[Collected data]
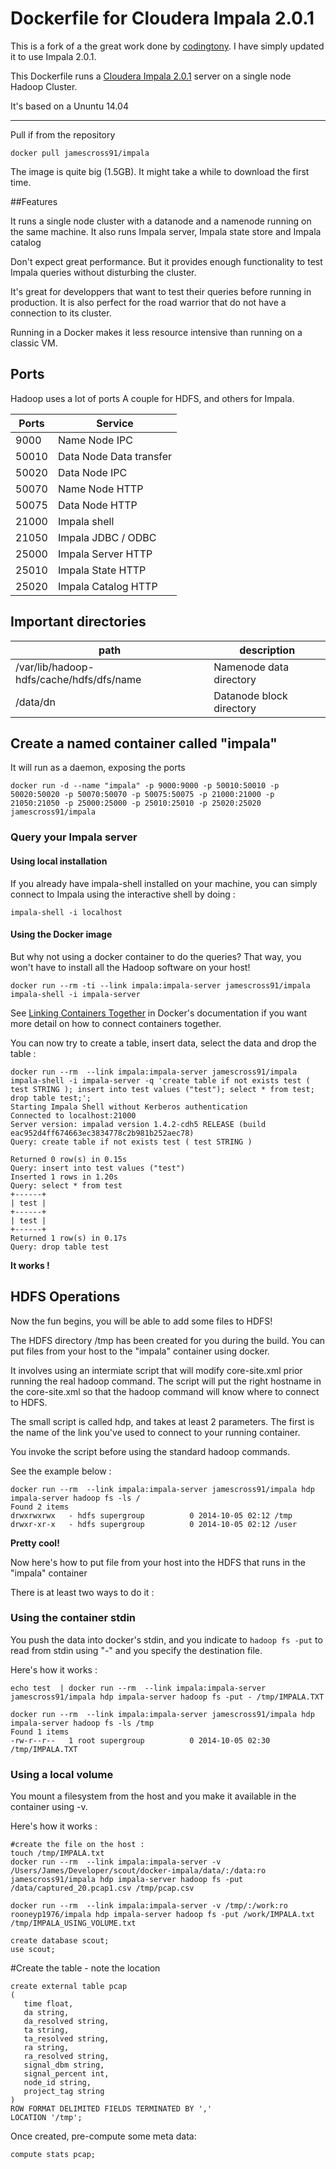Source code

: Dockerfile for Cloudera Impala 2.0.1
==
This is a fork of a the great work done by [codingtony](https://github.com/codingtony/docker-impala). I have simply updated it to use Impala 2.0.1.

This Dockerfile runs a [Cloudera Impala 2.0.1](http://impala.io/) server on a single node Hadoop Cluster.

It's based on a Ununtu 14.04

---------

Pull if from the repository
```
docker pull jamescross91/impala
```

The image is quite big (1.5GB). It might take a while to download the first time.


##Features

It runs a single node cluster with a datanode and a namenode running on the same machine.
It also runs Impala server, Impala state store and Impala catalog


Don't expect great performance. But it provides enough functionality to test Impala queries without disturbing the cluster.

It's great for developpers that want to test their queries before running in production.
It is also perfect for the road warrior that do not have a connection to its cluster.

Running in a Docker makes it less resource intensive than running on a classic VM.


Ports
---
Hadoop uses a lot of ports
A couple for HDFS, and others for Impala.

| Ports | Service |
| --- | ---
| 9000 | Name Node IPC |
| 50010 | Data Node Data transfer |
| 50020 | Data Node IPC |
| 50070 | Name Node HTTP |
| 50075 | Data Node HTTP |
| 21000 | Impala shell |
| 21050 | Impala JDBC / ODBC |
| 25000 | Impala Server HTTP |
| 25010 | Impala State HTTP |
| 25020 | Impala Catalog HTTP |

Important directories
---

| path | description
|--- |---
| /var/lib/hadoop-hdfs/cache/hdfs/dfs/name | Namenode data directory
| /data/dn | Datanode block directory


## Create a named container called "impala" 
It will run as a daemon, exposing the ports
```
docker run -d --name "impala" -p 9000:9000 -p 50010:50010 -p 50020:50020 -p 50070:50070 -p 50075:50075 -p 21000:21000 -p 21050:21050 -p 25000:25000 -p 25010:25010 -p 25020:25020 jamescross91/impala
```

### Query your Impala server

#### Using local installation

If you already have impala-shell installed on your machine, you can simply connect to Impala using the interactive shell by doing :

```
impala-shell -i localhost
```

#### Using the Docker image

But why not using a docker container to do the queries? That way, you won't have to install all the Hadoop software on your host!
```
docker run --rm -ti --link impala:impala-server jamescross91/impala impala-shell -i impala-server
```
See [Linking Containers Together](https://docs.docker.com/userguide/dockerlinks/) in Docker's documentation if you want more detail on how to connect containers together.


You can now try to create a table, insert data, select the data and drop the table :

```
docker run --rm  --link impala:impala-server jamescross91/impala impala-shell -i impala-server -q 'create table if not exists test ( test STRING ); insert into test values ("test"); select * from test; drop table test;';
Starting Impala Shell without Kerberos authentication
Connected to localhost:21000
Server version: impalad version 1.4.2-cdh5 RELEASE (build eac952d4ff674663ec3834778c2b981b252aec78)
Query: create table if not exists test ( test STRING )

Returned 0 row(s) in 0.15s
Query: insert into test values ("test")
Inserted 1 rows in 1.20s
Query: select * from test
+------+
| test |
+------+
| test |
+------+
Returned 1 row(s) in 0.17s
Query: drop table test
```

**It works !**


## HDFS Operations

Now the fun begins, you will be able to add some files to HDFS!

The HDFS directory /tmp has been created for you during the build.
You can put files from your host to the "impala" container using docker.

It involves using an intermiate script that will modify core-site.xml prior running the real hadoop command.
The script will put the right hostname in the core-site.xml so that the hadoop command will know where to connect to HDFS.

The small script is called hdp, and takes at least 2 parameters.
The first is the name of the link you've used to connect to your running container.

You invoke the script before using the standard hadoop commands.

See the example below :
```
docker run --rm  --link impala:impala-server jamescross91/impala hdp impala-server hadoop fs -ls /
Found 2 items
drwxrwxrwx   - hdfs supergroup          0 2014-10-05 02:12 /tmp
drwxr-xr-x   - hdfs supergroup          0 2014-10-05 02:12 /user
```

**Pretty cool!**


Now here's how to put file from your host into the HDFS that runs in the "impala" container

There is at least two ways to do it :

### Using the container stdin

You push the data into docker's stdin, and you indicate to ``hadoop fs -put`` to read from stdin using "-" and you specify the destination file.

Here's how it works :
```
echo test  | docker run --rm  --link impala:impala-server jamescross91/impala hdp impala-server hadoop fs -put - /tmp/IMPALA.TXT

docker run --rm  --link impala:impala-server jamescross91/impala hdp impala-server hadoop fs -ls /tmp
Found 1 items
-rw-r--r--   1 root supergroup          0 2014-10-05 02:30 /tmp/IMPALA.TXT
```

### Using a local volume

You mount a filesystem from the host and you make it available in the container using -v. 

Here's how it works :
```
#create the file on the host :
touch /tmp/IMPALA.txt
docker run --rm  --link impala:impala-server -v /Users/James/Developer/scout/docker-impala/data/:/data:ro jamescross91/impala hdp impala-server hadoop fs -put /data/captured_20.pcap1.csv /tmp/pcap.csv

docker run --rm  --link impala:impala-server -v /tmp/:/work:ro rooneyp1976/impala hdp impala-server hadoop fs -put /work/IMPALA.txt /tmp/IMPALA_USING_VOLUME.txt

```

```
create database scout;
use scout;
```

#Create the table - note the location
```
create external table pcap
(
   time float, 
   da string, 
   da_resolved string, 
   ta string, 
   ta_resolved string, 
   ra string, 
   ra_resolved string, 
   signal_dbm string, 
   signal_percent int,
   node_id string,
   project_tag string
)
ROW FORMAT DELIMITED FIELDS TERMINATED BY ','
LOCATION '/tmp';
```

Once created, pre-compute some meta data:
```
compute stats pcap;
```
==
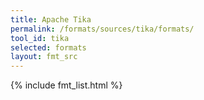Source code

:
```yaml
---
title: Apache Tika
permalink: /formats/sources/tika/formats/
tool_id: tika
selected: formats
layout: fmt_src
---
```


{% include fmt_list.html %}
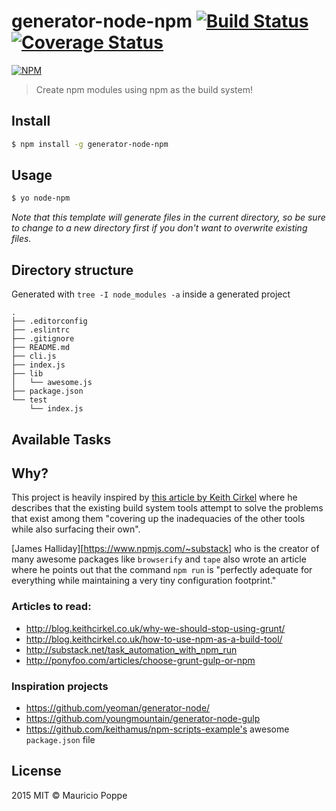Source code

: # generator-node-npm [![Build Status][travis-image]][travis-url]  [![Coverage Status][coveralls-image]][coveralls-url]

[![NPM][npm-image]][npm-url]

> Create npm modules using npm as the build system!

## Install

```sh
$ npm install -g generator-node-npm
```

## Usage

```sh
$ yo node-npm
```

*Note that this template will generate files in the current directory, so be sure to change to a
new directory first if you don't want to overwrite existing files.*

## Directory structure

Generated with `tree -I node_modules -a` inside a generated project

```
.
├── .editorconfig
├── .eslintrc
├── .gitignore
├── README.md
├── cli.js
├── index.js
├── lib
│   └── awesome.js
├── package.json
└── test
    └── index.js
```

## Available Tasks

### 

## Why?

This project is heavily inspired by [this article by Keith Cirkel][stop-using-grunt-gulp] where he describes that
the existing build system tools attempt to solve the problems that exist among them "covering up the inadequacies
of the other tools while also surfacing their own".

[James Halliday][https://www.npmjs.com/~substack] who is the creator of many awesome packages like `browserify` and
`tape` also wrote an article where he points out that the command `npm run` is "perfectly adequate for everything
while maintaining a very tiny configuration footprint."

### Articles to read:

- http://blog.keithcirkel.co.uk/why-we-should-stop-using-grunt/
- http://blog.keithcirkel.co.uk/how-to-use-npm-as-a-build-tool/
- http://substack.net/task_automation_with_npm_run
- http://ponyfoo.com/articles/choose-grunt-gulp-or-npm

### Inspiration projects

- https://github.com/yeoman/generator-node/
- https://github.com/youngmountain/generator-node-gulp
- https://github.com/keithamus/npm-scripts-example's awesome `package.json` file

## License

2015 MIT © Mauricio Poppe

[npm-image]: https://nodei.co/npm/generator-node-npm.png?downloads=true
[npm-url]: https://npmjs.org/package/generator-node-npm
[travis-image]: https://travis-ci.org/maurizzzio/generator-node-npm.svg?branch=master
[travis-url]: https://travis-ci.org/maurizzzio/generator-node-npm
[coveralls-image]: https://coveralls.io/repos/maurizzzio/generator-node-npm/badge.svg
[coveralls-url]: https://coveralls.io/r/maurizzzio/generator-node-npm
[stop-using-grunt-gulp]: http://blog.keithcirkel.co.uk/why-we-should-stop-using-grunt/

* _Required action_: Copy the lines of the data above exactly as written, beginning with the line containing "change to a" and ending with the line containing "[npm-url]: https://npmjs.org/package/generator-node-npm", and leave out all other lines.

* _Result for this task_:
*Note that this template will generate files in the current directory, so be sure to change to a
new directory first if you don't want to overwrite existing files.*

## Directory structure

Generated with `tree -I node_modules -a` inside a generated project

```
.
├── .editorconfig
├── .eslintrc
├── .gitignore
├── README.md
├── cli.js
├── index.js
├── lib
│   └── awesome.js
├── package.json
└── test
    └── index.js
```

## Available Tasks

### 

## Why?

This project is heavily inspired by [this article by Keith Cirkel][stop-using-grunt-gulp] where he describes that
the existing build system tools attempt to solve the problems that exist among them "covering up the inadequacies
of the other tools while also surfacing their own".

[James Halliday][https://www.npmjs.com/~substack] who is the creator of many awesome packages like `browserify` and
`tape` also wrote an article where he points out that the command `npm run` is "perfectly adequate for everything
while maintaining a very tiny configuration footprint."

### Articles to read:

- http://blog.keithcirkel.co.uk/why-we-should-stop-using-grunt/
- http://blog.keithcirkel.co.uk/how-to-use-npm-as-a-build-tool/
- http://substack.net/task_automation_with_npm_run
- http://ponyfoo.com/articles/choose-grunt-gulp-or-npm

### Inspiration projects

- https://github.com/yeoman/generator-node/
- https://github.com/youngmountain/generator-node-gulp
- https://github.com/keithamus/npm-scripts-example's awesome `package.json` file

## License

2015 MIT © Mauricio Poppe

[npm-image]: https://nodei.co/npm/generator-node-npm.png?downloads=true
[npm-url]: https://npmjs.org/package/generator-node-npm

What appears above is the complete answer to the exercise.